[ENTRIES SUPPLIED — start]

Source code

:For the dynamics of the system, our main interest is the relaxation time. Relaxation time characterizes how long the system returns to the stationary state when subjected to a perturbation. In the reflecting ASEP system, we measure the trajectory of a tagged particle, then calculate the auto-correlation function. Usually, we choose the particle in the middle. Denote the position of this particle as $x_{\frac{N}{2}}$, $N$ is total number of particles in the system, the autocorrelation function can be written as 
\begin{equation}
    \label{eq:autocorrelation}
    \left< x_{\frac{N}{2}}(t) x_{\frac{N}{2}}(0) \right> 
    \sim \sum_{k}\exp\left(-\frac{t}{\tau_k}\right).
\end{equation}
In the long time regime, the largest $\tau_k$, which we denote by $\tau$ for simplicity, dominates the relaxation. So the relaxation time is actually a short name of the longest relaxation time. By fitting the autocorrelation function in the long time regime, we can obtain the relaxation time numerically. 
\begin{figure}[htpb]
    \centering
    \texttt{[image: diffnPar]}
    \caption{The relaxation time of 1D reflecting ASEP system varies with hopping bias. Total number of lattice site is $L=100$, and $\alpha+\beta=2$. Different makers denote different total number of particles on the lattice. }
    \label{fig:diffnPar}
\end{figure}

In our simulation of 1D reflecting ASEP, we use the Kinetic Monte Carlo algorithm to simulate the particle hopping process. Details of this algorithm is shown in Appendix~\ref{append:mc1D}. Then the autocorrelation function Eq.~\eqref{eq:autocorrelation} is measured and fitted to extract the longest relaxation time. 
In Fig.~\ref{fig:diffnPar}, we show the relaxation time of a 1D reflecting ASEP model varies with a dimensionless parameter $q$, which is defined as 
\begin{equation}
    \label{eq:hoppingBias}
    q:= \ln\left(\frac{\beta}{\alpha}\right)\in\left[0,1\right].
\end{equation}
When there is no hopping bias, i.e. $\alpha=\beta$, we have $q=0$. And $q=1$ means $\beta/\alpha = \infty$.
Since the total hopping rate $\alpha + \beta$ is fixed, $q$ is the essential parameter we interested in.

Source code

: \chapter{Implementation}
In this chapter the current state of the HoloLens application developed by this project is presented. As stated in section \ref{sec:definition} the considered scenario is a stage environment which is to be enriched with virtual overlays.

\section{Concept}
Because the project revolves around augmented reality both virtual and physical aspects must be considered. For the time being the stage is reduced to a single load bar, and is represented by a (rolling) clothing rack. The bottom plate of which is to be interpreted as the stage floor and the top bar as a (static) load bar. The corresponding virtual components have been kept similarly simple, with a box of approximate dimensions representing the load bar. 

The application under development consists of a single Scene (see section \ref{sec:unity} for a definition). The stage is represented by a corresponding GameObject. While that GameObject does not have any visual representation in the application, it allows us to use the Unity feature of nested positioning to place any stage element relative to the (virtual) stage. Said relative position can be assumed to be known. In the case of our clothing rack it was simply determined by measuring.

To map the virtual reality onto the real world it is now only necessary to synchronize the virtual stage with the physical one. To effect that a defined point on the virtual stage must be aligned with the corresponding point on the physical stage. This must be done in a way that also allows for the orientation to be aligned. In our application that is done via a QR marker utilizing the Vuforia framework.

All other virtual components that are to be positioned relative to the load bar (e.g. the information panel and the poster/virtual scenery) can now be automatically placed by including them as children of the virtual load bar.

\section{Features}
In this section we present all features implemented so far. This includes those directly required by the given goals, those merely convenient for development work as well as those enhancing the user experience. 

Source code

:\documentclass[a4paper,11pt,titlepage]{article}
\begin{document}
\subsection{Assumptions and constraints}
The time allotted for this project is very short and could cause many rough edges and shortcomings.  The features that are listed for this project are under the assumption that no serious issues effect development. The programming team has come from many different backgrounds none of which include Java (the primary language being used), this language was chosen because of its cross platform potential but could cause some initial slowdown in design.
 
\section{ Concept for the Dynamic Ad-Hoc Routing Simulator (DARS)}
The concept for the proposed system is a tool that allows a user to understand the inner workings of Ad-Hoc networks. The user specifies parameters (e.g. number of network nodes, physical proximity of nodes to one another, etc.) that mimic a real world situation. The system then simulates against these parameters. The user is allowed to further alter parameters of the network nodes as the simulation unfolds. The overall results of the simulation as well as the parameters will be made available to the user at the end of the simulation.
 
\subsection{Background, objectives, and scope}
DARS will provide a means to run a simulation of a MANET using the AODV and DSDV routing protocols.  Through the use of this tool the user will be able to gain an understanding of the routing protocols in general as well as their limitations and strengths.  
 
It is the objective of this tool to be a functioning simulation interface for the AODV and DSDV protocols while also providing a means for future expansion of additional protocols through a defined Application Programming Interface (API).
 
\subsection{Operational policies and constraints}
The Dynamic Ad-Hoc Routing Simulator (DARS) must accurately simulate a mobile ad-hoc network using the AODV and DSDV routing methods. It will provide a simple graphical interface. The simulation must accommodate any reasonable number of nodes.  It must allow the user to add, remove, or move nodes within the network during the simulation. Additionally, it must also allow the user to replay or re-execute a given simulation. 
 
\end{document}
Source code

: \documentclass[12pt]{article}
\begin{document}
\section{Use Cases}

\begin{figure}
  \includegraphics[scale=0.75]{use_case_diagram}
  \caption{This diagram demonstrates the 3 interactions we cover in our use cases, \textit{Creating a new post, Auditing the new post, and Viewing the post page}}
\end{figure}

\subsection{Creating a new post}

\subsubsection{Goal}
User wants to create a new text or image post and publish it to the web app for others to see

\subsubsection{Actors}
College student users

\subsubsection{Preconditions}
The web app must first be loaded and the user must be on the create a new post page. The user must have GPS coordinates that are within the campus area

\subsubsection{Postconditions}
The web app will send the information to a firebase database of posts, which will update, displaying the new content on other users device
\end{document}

[ENTRIES SUPPLIED — finish]

YOUR OBJECTIVE:
Transcribe all entries word for word.

EXPECTED ANSWER:
Source code

:For the dynamics of the system, our main interest is the relaxation time. Relaxation time characterizes how long the system returns to the stationary state when subjected to a perturbation. In the reflecting ASEP system, we measure the trajectory of a tagged particle, then calculate the auto-correlation function. Usually, we choose the particle in the middle. Denote the position of this particle as $x_{\frac{N}{2}}$, $N$ is total number of particles in the system, the autocorrelation function can be written as 
\begin{equation}
    \label{eq:autocorrelation}
    \left< x_{\frac{N}{2}}(t) x_{\frac{N}{2}}(0) \right> 
    \sim \sum_{k}\exp\left(-\frac{t}{\tau_k}\right).
\end{equation}
In the long time regime, the largest $\tau_k$, which we denote by $\tau$ for simplicity, dominates the relaxation. So the relaxation time is actually a short name of the longest relaxation time. By fitting the autocorrelation function in the long time regime, we can obtain the relaxation time numerically. 
\begin{figure}[htpb]
    \centering
    \texttt{[image: diffnPar]}
    \caption{The relaxation time of 1D reflecting ASEP system varies with hopping bias. Total number of lattice site is $L=100$, and $\alpha+\beta=2$. Different makers denote different total number of particles on the lattice. }
    \label{fig:diffnPar}
\end{figure}

In our simulation of 1D reflecting ASEP, we use the Kinetic Monte Carlo algorithm to simulate the particle hopping process. Details of this algorithm is shown in Appendix~\ref{append:mc1D}. Then the autocorrelation function Eq.~\eqref{eq:autocorrelation} is measured and fitted to extract the longest relaxation time. 
In Fig.~\ref{fig:diffnPar}, we show the relaxation time of a 1D reflecting ASEP model varies with a dimensionless parameter $q$, which is defined as 
\begin{equation}
    \label{eq:hoppingBias}
    q:= \ln\left(\frac{\beta}{\alpha}\right)\in\left[0,1\right].
\end{equation}
When there is no hopping bias, i.e. $\alpha=\beta$, we have $q=0$. And $q=1$ means $\beta/\alpha = \infty$.
Since the total hopping rate $\alpha + \beta$ is fixed, $q$ is the essential parameter we interested in.

Source code

: \chapter{Implementation}
In this chapter the current state of the HoloLens application developed by this project is presented. As stated in section \ref{sec:definition} the considered scenario is a stage environment which is to be enriched with virtual overlays.

\section{Concept}
Because the project revolves around augmented reality both virtual and physical aspects must be considered. For the time being the stage is reduced to a single load bar, and is represented by a (rolling) clothing rack. The bottom plate of which is to be interpreted as the stage floor and the top bar as a (static) load bar. The corresponding virtual components have been kept similarly simple, with a box of approximate dimensions representing the load bar. 

The application under development consists of a single Scene (see section \ref{sec:unity} for a definition). The stage is represented by a corresponding GameObject. While that GameObject does not have any visual representation in the application, it allows us to use the Unity feature of nested positioning to place any stage element relative to the (virtual) stage. Said relative position can be assumed to be known. In the case of our clothing rack it was simply determined by measuring.

To map the virtual reality onto the real world it is now only necessary to synchronize the virtual stage with the physical one. To effect that a defined point on the virtual stage must be aligned with the corresponding point on the physical stage. This must be done in a way that also allows for the orientation to be aligned. In our application that is done via a QR marker utilizing the Vuforia framework.

All other virtual components that are to be positioned relative to the load bar (e.g. the information panel and the poster/virtual scenery) can now be automatically placed by including them as children of the virtual load bar.

\section{Features}
In this section we present all features implemented so far. This includes those directly required by the given goals, those merely convenient for development work as well as those enhancing the user experience. 

Source code

:\documentclass[a4paper,11pt,titlepage]{article}
\begin{document}
\subsection{Assumptions and constraints}
The time allotted for this project is very short and could cause many rough edges and shortcomings.  The features that are listed for this project are under the assumption that no serious issues effect development. The programming team has come from many different backgrounds none of which include Java (the primary language being used), this language was chosen because of its cross platform potential but could cause some initial slowdown in design.
 
\section{ Concept for the Dynamic Ad-Hoc Routing Simulator (DARS)}
The concept for the proposed system is a tool that allows a user to understand the inner workings of Ad-Hoc networks. The user specifies parameters (e.g. number of network nodes, physical proximity of nodes to one another, etc.) that mimic a real world situation. The system then simulates against these parameters. The user is allowed to further alter parameters of the network nodes as the simulation unfolds. The overall results of the simulation as well as the parameters will be made available to the user at the end of the simulation.
 
\subsection{Background, objectives, and scope}
DARS will provide a means to run a simulation of a MANET using the AODV and DSDV routing protocols.  Through the use of this tool the user will be able to gain an understanding of the routing protocols in general as well as their limitations and strengths.  
 
It is the objective of this tool to be a functioning simulation interface for the AODV and DSDV protocols while also providing a means for future expansion of additional protocols through a defined Application Programming Interface (API).
 
\subsection{Operational policies and constraints}
The Dynamic Ad-Hoc Routing Simulator (DARS) must accurately simulate a mobile ad-hoc network using the AODV and DSDV routing methods. It will provide a simple graphical interface. The simulation must accommodate any reasonable number of nodes.  It must allow the user to add, remove, or move nodes within the network during the simulation. Additionally, it must also allow the user to replay or re-execute a given simulation. 
 
\end{document}
Source code

: \documentclass[12pt]{article}
\begin{document}
\section{Use Cases}

\begin{figure}
  \includegraphics[scale=0.75]{use_case_diagram}
  \caption{This diagram demonstrates the 3 interactions we cover in our use cases, \textit{Creating a new post, Auditing the new post, and Viewing the post page}}
\end{figure}

\subsection{Creating a new post}

\subsubsection{Goal}
User wants to create a new text or image post and publish it to the web app for others to see

\subsubsection{Actors}
College student users

\subsubsection{Preconditions}
The web app must first be loaded and the user must be on the create a new post page. The user must have GPS coordinates that are within the campus area

\subsubsection{Postconditions}
The web app will send the information to a firebase database of posts, which will update, displaying the new content on other users device
\end{document}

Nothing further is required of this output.